How many ways can you select 2 students from a class of 8?

Step 1: Understand that we want to select 2 students from a total of 8 students.
Step 2: Recognize that the order in which we select the students does not matter. This means we will use combinations, not permutations.

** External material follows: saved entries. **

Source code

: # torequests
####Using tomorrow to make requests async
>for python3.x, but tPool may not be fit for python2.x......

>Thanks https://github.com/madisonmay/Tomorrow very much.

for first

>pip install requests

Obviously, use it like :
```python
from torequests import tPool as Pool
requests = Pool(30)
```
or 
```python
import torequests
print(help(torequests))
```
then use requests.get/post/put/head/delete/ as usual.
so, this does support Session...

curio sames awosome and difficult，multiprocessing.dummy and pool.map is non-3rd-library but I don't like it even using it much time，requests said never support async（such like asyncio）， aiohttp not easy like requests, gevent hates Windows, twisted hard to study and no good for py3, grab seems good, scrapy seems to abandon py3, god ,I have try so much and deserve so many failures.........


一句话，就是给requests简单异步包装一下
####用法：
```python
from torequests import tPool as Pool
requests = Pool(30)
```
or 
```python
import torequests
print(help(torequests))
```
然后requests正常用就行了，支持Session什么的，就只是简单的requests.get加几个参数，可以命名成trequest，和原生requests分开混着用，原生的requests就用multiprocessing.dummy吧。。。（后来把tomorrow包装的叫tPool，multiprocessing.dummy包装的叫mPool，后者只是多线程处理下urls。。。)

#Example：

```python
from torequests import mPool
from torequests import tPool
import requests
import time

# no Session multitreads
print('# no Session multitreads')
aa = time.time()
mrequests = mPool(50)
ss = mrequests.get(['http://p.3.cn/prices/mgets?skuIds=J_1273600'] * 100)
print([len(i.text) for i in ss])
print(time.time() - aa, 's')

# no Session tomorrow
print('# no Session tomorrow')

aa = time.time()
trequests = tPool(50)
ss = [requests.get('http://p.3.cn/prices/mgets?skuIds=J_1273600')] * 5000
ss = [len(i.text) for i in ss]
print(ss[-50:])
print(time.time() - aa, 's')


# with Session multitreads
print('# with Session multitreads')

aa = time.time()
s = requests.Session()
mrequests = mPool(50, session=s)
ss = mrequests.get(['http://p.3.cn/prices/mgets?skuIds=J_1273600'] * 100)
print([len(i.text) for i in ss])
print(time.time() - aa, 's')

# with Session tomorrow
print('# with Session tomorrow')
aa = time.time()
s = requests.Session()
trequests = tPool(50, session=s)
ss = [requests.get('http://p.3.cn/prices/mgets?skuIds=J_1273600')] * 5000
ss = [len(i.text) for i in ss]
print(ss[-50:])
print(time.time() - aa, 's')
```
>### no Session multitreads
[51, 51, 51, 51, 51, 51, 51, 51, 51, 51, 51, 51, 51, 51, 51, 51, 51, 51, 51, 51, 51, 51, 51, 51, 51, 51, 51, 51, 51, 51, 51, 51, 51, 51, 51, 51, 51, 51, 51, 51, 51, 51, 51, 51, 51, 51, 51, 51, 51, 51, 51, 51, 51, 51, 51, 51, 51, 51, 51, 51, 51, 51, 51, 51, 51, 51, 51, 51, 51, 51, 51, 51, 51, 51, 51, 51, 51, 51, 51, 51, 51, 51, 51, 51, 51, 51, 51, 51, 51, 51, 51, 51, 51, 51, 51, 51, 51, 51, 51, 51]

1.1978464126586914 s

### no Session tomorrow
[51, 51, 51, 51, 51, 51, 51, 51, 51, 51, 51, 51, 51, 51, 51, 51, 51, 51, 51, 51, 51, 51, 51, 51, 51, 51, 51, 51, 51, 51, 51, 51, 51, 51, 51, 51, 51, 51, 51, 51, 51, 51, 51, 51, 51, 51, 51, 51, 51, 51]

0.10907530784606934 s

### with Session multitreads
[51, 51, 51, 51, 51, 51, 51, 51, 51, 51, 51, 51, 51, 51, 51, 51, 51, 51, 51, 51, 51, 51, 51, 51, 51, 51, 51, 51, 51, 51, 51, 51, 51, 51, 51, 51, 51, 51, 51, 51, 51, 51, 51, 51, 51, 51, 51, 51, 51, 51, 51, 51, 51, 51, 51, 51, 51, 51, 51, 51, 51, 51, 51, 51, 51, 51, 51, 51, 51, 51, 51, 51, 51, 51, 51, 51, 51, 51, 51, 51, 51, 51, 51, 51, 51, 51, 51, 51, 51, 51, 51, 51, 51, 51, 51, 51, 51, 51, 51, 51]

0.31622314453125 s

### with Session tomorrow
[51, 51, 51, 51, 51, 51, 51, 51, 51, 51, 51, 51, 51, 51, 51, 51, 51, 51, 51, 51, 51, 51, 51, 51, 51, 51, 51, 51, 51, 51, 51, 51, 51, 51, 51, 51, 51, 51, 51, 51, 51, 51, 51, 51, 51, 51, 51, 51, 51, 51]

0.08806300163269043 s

Step 3: Use the combination formula C(n, r) = n! / (r!(n - r)!), where n is the total number of students (8) and r is the number of students to select (2).
Step 4: Plug in the values into the formula: C(8, 2) = 8! / (2!(8 - 2)!).
Step 5: Calculate (8 - 2) which equals 6, so we have C(8, 2) = 8! / (2! * 6!).
Step 6: Calculate 8! (which is 8 x 7 x 6 x 5 x 4 x 3 x 2 x 1) but notice that 6! will cancel out in the calculation.
Step 7: Simplify the equation: C(8, 2) = (8 x 7) / (2 x 1).
Step 8: Calculate the numerator: 8 x 7 = 56.
Step 9: Calculate the denominator: 2 x 1 = 2.
Step 10: Divide the numerator by the denominator: 56 / 2 = 28.
Step 11: Conclude that there are 28 different ways to select 2 students from a class of 8.

Combinations – The concept of combinations is used to determine the number of ways to select items from a larger set where the order of selection does not matter.